Values represent the number of patients or aneurysms (%) unless stated otherwise. Mean values are presented as the mean ± SD.
The mean RRS was 0.24 ± 0.31 (range 0.0 to 1.0). The conference participants recommended observation for 34 UIAs (43%) and treatment for 45 UIAs (57%). The UIATS recommendations were “observation” for 24 UIAs (30%), “treatment” for 21 UIAs (27%), and “not definitive” for 34 UIAs (43%).
Comparing RRS With Decisions Made at the Neurovascular Conference and UIATS Recommendations
Figure 2 shows RRS plotted against different management recommendations. UIAs that were recommended for treatment at neurovascular conferences had significantly higher RRSs than those recommended for observation. However, the RRS was not significantly different among management cohorts defined based on the UIATS.
Figure 3A shows a scatterplot of all UIAs with corresponding RRSs against UIATS and neurovascular conference recommendations. There was no correlation between RRS and UIATS-based treatment recommendations. In addition, we found that UIATS was not definitive for 34 UIAs (43%). When comparing RRS with decisions made at the neurovascular conferences, only 2 UIAs with high RRSs were considered for observation: a 4.5-mm irregular ophthalmic artery aneurysm in a patient with metastatic lung cancer and a 2.5-mm posterior communicating artery (PComA) aneurysm recommended for observation due to the UIA size. The remaining UIAs that were recommended for observation had RRSs < 0.15. Figure 3B shows RRS histograms for all UIAs and a subgroup of 34 UIAs that had “not definitive” UIATS recommendations. In both histogram plots, UIAs recommended for treatment at neurovascular conferences had higher RRSs than those recommended for observation.

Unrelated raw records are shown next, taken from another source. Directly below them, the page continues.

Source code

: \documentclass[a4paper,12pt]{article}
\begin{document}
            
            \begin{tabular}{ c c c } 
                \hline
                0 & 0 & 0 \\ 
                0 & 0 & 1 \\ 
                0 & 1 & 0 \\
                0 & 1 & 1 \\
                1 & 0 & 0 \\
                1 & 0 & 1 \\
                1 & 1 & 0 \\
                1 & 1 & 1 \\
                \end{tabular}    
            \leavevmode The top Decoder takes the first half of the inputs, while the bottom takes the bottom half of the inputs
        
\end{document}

The blood flow in 5 UIAs with RRS > 0.9 and “not definitive” recommendations from UIATS is illustrated in Fig. 3C. The 2 large unruptured middle cerebral artery (MCA) aneurysms displayed flow stasis, and the 3 small UIAs (ICA, PComA, and ophthalmic artery) displayed strong impinging flow, which results in oscillatory intraaneurysmal flow. Stasis and oscillatory flow, quantified as low WSS and high OSI, induce aneurysmal wall degradation and destructive remodeling, which can lead to aneurysm rupture.13 Treatment was suggested for all aneurysms except the PComA.
Comparing Decisions Made at the Neurovascular Conference With UIATS Recommendations
The relationship between decisions made at the conference and UIATS recommendations is shown in Table 2. This contingency table indicates that there is an association between the two approaches (chi-square test, p = 0.004), e.g., 81% of cases recommended for treatment by UIATS were suggested to receive treatment by conference participants. In addition, conference participants suggested treatment for 59% of the cases with the “not definitive” recommendation from UIATS. Overall, our results demonstrated that neurovascular conference participants tended to recommend treatment more than the UIATS.
TABLE 2.
|
No. of Patients (%) |
||
---|---|---|---|
UIATS < −2 | −2 ≤ UIATS ≤ +2 | UIATS > +2 | |
Observation |
16 (67) |
14 (41) |
4 (19) |
Treatment |
8 (33) |
20 (59) |
17 (81) |
Total | 24 | 34 | 21 |
Discussion
When discussing treatment options, multiple factors such as aneurysm size, morphology, and location and the patient’s family history, presence of hypertension, age, and life expectancy need to be considered. UIATS is a model developed to quantify and compare factors favoring treatment against factors supporting conservative management to guide treatment decisions. Yet, UIATS had no recommendation for 43% of the challenging UIAs that were discussed at our neurovascular conferences. In such cases, additional factors are required to guide UIA management. RRS is an objective metric that can identify UIAs with a high resemblance to RIAs, based on their detailed morphology and hemodynamics. In this retrospective study, we highlighted the potential application of RRS as an adjunct to UIA management, especially when current clinical metrics cannot provide any recommendation.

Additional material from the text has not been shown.